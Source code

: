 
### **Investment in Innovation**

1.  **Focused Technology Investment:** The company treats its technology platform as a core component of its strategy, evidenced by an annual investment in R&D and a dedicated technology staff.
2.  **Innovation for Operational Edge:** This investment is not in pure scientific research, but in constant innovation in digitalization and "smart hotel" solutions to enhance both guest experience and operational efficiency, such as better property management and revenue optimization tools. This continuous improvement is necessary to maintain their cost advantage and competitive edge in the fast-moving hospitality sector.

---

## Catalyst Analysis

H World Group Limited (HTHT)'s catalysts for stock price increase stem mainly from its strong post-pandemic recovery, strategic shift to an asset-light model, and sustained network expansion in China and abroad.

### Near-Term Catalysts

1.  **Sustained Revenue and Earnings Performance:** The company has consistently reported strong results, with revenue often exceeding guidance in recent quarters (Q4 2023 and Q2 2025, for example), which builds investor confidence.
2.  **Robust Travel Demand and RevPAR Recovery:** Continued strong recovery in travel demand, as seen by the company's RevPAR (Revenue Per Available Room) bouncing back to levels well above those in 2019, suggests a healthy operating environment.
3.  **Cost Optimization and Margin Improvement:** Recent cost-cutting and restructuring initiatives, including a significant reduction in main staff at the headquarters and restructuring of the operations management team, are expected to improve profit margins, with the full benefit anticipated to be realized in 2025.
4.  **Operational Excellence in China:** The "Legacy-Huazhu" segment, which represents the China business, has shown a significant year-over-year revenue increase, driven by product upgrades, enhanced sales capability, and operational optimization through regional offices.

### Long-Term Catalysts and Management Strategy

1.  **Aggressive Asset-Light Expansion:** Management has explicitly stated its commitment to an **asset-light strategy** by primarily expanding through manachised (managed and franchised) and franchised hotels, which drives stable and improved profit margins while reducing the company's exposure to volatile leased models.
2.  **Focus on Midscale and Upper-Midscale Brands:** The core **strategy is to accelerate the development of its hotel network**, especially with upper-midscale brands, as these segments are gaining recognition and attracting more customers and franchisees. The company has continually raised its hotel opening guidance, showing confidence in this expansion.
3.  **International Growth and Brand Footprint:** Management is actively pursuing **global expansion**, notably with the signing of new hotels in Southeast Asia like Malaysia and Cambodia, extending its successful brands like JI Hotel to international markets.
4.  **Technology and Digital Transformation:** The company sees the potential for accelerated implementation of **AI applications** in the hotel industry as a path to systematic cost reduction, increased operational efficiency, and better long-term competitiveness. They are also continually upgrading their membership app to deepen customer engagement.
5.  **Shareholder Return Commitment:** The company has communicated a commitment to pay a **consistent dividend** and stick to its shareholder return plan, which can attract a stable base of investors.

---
--------------------------------------------------
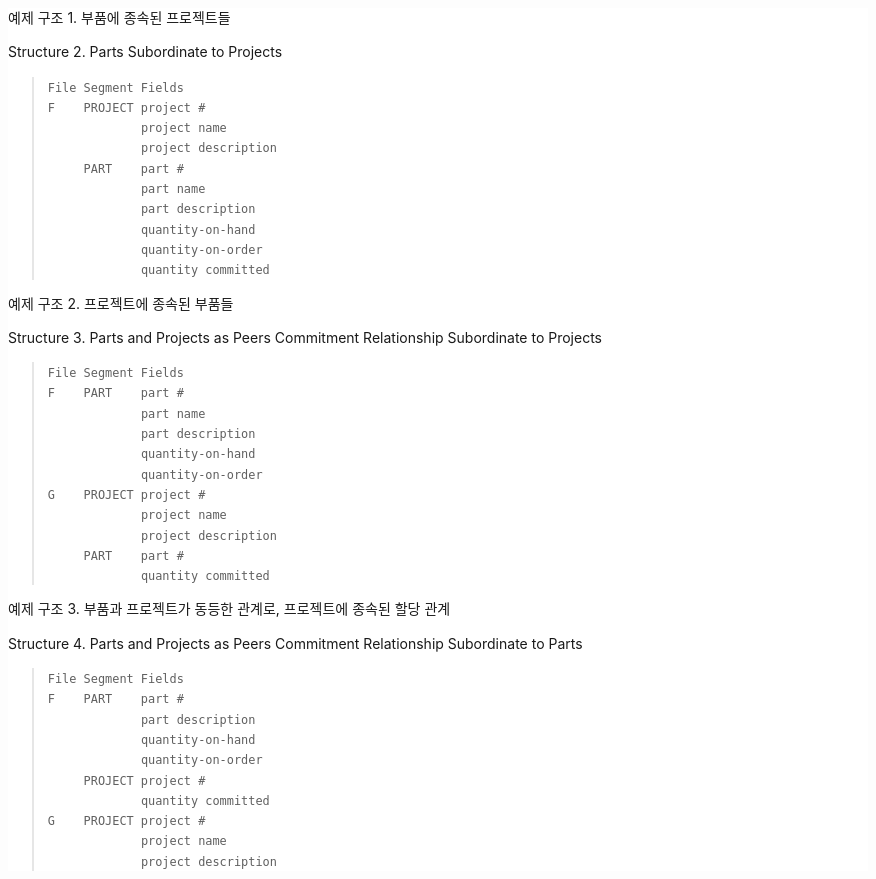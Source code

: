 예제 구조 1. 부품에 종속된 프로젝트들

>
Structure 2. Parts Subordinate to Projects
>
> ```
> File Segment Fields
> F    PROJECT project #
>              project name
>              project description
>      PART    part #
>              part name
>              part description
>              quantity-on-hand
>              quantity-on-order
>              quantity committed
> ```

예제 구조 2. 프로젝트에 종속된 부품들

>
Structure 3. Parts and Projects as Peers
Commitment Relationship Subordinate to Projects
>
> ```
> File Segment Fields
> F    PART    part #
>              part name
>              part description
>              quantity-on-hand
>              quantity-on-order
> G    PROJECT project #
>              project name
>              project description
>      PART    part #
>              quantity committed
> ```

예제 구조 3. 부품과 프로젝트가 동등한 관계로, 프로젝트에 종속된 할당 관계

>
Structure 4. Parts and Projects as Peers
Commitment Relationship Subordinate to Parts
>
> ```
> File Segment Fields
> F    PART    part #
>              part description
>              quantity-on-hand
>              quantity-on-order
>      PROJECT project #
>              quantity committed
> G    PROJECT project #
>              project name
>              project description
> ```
--------------------------------------------------
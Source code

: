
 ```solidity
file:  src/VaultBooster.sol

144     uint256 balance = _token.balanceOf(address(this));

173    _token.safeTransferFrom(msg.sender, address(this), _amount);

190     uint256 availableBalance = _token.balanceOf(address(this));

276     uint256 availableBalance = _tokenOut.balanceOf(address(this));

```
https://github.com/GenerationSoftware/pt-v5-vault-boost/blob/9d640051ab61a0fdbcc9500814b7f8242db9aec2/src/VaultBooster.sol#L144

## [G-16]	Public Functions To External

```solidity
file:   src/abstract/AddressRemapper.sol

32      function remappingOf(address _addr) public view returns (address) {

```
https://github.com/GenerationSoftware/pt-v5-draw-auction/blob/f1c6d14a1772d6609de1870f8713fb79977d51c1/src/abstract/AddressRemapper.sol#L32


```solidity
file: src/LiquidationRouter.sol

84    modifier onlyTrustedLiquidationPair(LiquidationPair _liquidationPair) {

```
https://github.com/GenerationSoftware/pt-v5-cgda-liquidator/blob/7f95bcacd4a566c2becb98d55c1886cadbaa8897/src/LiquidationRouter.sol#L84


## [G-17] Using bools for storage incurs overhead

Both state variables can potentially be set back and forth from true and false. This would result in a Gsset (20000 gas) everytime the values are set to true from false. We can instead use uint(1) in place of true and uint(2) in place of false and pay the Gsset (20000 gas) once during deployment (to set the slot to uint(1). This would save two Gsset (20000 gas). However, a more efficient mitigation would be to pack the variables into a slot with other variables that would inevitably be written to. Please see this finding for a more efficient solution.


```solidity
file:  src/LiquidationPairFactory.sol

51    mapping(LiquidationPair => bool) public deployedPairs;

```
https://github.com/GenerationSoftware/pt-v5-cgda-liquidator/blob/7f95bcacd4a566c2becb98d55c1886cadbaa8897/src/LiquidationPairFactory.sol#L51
--------------------------------------------------
__WHAT TO DO__.
Locate the word "Parts" in the records above, and return each line that has it.

__EXERCISE ANSWER__.
Structure 2. Parts Subordinate to Projects
Structure 3. Parts and Projects as Peers
Structure 4. Parts and Projects as Peers
Commitment Relationship Subordinate to Parts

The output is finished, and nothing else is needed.